What is needed » Print every line below. Match each one exactly.

(Dataset entries)
* * *

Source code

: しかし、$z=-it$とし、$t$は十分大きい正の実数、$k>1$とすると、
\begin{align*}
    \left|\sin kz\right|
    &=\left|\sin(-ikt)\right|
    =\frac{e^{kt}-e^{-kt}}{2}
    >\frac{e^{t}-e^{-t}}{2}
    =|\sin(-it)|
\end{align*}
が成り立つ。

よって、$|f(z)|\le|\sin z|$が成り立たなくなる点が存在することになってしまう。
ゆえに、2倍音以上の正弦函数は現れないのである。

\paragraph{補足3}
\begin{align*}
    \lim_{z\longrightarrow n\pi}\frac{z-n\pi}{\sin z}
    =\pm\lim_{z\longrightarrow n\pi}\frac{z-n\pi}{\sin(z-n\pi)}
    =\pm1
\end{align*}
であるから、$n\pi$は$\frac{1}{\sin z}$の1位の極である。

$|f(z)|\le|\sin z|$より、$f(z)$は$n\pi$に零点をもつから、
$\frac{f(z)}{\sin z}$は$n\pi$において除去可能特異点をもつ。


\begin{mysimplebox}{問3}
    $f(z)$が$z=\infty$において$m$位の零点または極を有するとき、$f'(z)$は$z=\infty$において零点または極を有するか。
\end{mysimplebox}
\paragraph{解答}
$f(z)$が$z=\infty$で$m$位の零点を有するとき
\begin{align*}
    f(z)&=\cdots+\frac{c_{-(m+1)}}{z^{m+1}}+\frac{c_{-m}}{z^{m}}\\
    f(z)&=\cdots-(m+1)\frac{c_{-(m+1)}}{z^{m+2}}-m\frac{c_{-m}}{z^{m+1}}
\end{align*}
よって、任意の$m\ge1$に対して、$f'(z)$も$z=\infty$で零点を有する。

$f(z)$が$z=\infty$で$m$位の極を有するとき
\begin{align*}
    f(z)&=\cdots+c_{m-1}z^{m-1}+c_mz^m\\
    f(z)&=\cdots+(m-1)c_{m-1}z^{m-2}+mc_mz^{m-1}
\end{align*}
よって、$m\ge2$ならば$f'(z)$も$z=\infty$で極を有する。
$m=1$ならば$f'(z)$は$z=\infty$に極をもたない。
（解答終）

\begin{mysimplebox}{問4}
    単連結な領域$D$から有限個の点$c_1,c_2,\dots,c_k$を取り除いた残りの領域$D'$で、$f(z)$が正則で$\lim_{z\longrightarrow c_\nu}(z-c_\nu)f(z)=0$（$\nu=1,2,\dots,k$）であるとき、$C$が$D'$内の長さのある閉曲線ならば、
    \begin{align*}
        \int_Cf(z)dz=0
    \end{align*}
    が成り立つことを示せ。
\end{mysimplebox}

* * *

Answer section »
Source code

: しかし、$z=-it$とし、$t$は十分大きい正の実数、$k>1$とすると、
\begin{align*}
    \left|\sin kz\right|
    &=\left|\sin(-ikt)\right|
    =\frac{e^{kt}-e^{-kt}}{2}
    >\frac{e^{t}-e^{-t}}{2}
    =|\sin(-it)|
\end{align*}
が成り立つ。

よって、$|f(z)|\le|\sin z|$が成り立たなくなる点が存在することになってしまう。
ゆえに、2倍音以上の正弦函数は現れないのである。

\paragraph{補足3}
\begin{align*}
    \lim_{z\longrightarrow n\pi}\frac{z-n\pi}{\sin z}
    =\pm\lim_{z\longrightarrow n\pi}\frac{z-n\pi}{\sin(z-n\pi)}
    =\pm1
\end{align*}
であるから、$n\pi$は$\frac{1}{\sin z}$の1位の極である。

$|f(z)|\le|\sin z|$より、$f(z)$は$n\pi$に零点をもつから、
$\frac{f(z)}{\sin z}$は$n\pi$において除去可能特異点をもつ。


\begin{mysimplebox}{問3}
    $f(z)$が$z=\infty$において$m$位の零点または極を有するとき、$f'(z)$は$z=\infty$において零点または極を有するか。
\end{mysimplebox}
\paragraph{解答}
$f(z)$が$z=\infty$で$m$位の零点を有するとき
\begin{align*}
    f(z)&=\cdots+\frac{c_{-(m+1)}}{z^{m+1}}+\frac{c_{-m}}{z^{m}}\\
    f(z)&=\cdots-(m+1)\frac{c_{-(m+1)}}{z^{m+2}}-m\frac{c_{-m}}{z^{m+1}}
\end{align*}
よって、任意の$m\ge1$に対して、$f'(z)$も$z=\infty$で零点を有する。

$f(z)$が$z=\infty$で$m$位の極を有するとき
\begin{align*}
    f(z)&=\cdots+c_{m-1}z^{m-1}+c_mz^m\\
    f(z)&=\cdots+(m-1)c_{m-1}z^{m-2}+mc_mz^{m-1}
\end{align*}
よって、$m\ge2$ならば$f'(z)$も$z=\infty$で極を有する。
$m=1$ならば$f'(z)$は$z=\infty$に極をもたない。
（解答終）

\begin{mysimplebox}{問4}
    単連結な領域$D$から有限個の点$c_1,c_2,\dots,c_k$を取り除いた残りの領域$D'$で、$f(z)$が正則で$\lim_{z\longrightarrow c_\nu}(z-c_\nu)f(z)=0$（$\nu=1,2,\dots,k$）であるとき、$C$が$D'$内の長さのある閉曲線ならば、
    \begin{align*}
        \int_Cf(z)dz=0
    \end{align*}
    が成り立つことを示せ。
\end{mysimplebox}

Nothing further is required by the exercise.